§ Task directions:
Filter the listing below down to the lines holding the word "currently", and copy those lines.

§ Material for this task:
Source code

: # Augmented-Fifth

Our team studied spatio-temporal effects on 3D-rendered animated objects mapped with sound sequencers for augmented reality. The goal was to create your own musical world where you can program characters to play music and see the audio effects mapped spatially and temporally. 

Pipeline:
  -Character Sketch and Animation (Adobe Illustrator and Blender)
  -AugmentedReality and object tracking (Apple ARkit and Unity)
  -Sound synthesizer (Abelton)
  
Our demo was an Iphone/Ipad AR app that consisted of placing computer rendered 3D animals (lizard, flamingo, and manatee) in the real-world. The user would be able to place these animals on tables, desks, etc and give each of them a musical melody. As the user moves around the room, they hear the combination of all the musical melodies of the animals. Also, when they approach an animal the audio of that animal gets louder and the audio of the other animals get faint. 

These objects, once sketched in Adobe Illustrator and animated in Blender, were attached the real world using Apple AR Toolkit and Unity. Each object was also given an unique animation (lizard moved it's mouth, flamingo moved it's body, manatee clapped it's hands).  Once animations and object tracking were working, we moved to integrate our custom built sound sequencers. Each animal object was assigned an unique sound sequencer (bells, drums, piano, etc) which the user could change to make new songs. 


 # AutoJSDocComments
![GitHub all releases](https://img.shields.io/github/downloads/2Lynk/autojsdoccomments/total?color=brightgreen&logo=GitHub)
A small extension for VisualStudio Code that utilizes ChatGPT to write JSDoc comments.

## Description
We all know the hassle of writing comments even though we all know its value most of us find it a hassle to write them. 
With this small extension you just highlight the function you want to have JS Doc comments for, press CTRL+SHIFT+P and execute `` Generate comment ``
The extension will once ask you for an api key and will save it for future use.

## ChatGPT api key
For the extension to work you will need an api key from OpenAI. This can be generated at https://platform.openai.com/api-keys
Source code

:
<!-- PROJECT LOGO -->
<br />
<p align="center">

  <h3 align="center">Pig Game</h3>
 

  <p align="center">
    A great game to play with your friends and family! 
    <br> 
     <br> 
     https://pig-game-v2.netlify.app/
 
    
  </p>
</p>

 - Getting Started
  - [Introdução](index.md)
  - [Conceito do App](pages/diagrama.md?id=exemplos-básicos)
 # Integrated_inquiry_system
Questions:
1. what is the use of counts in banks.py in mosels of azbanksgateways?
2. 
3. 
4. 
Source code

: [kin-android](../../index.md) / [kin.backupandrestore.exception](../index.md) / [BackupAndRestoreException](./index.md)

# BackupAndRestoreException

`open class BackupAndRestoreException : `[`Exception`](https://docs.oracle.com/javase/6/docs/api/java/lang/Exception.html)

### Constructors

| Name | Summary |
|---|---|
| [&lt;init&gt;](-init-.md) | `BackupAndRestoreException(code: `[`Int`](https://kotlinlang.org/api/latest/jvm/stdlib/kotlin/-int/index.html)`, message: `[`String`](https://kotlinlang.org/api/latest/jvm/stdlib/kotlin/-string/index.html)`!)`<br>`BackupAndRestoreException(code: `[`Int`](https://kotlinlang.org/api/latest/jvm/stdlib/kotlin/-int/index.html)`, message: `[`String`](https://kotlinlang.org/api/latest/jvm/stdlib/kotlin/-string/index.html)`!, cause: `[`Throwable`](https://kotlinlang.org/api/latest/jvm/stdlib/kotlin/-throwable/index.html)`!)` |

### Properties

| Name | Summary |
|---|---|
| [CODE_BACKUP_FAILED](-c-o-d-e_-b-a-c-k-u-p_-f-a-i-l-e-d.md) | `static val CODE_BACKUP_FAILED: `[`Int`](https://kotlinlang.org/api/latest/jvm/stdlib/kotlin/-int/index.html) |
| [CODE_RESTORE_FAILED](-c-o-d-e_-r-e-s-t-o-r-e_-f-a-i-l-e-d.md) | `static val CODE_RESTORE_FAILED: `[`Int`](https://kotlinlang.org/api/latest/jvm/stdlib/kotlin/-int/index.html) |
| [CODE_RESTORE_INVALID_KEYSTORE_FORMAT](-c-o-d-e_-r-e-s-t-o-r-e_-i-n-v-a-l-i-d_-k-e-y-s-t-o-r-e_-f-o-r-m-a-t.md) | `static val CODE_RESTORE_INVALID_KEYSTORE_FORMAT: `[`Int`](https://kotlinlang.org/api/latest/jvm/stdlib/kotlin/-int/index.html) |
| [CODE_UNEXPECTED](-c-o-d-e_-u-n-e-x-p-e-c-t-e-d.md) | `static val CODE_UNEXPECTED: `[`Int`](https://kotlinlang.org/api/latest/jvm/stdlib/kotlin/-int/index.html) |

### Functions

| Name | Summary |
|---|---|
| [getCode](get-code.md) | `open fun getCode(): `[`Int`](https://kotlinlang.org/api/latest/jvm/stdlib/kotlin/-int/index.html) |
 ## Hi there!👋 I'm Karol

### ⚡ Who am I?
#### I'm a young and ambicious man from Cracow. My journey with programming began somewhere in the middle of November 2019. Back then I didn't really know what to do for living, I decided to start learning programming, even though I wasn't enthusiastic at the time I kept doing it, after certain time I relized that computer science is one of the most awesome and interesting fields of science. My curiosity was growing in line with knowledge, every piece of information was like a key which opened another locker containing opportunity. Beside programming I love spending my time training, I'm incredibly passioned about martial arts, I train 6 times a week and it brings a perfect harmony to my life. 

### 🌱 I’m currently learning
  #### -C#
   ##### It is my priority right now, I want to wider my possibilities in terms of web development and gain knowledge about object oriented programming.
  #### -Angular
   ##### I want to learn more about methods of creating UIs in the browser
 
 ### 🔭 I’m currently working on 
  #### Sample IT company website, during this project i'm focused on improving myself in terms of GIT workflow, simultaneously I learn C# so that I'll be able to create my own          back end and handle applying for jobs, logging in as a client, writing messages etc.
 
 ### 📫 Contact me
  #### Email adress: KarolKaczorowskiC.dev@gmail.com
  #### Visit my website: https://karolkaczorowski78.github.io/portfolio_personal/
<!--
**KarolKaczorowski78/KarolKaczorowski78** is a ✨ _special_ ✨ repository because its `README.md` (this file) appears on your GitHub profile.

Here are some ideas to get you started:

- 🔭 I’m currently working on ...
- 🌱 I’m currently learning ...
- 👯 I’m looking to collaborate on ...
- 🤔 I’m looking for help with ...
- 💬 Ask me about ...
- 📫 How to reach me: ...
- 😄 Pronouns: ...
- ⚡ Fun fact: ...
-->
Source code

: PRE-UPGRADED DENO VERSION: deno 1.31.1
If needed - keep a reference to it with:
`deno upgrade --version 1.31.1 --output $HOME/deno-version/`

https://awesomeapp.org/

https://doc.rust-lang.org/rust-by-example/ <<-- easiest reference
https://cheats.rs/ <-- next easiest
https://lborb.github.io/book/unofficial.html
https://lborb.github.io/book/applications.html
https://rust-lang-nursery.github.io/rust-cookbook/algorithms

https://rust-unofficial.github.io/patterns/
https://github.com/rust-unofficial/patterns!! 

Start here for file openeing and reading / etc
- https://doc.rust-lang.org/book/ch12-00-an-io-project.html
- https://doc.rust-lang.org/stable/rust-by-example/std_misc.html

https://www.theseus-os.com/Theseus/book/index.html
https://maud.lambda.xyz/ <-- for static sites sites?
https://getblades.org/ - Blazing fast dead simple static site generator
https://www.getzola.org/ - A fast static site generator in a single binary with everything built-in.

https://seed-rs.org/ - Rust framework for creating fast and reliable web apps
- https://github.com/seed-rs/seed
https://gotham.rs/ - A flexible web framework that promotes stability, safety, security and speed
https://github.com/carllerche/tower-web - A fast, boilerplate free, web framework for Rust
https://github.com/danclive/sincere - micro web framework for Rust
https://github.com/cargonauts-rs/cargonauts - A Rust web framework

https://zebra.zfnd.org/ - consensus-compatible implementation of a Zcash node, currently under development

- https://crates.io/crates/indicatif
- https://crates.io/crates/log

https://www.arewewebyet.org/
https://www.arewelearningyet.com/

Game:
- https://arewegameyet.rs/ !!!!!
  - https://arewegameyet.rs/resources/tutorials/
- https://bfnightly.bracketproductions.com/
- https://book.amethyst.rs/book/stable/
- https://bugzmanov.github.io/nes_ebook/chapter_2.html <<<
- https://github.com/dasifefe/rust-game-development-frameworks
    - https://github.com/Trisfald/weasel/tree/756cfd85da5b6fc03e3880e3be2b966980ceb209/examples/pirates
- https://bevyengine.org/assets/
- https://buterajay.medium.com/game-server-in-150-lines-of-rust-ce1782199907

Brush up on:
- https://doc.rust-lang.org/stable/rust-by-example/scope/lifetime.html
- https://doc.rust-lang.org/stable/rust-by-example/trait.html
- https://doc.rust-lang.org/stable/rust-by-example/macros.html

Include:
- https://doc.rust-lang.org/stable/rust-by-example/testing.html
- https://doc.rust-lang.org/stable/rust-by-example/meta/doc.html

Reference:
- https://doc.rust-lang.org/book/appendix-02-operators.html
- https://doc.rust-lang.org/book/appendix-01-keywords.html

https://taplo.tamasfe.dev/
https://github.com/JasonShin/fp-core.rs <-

§ Problem solution:
### 🌱 I’m currently learning
 ### 🔭 I’m currently working on 
- 🔭 I’m currently working on ...
- 🌱 I’m currently learning ...
https://zebra.zfnd.org/ - consensus-compatible implementation of a Zcash node, currently under development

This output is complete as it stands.